=== Assigned task ===
From the line containing "The simulation of" through the last line of the records, print every line exactly and nothing more.

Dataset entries

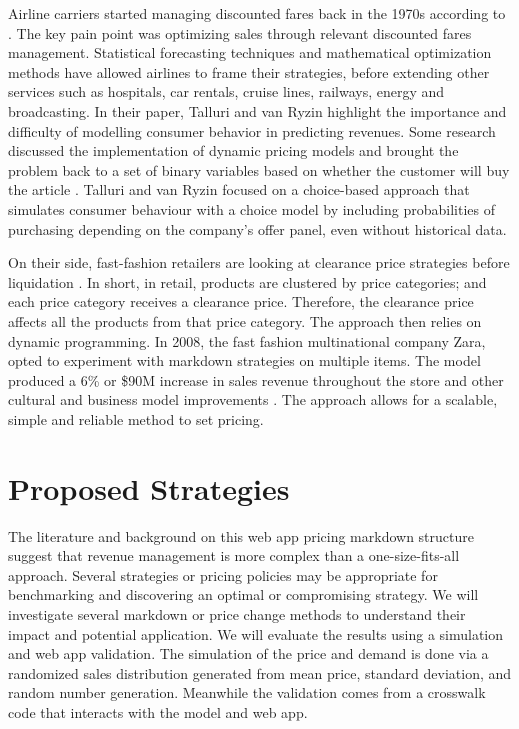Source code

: \documentclass[11pt,a4paper]{article}
\begin{document}
Airline carriers started managing discounted fares back in the 1970s according to \linebreak 
\cite{talluri2004revenue}. 
The key pain point was optimizing sales through relevant discounted fares management. 
Statistical forecasting techniques and mathematical optimization methods have allowed airlines to frame their strategies, before extending other services such as hospitals, car rentals, cruise lines, railways, energy and broadcasting. 
In their paper, Talluri and van Ryzin highlight the importance and difficulty of modelling consumer behavior in predicting revenues. 
Some research discussed the implementation of dynamic pricing models and brought the problem back to a set of binary variables based on whether the customer will buy the article \cite{bitran1998structured,feng2000perishable,gallego1994optimal}. 
Talluri and van Ryzin focused on a choice-based approach that simulates consumer behaviour with a choice model by including probabilities of purchasing depending on the company’s offer panel, even without historical data.

On their side, fast-fashion retailers are looking at clearance price strategies before liquidation \cite{caro2012clearance}. 
In short, in retail, products are clustered by price categories; and each price category receives a clearance price. 
Therefore, the clearance price affects all the products from that price category. 
The approach then relies on dynamic programming. 
In 2008, the fast fashion multinational company Zara, opted to experiment with markdown strategies on multiple items. 
The model produced a 6\% or \$90M increase in sales revenue throughout the store and other cultural and business model improvements \cite{caro2012clearance}. 
The approach allows for a scalable, simple and reliable method to set pricing. 

\section{Proposed Strategies}
The literature and background on this web app pricing markdown structure suggest that revenue management is more complex than a one-size-fits-all approach. 
Several strategies or pricing policies may be appropriate for benchmarking and discovering an optimal or compromising strategy.
We will investigate several markdown or price change methods to understand their impact and potential application. 
We will evaluate the results using a simulation and web app validation. 
The simulation of the price and demand is done via a randomized sales distribution generated from mean price, standard deviation, and random number generation. 
Meanwhile the validation comes from a crosswalk code that interacts with the model and web app.
\end{document}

=== The answer ===
The simulation of the price and demand is done via a randomized sales distribution generated from mean price, standard deviation, and random number generation. 
Meanwhile the validation comes from a crosswalk code that interacts with the model and web app.
\end{document}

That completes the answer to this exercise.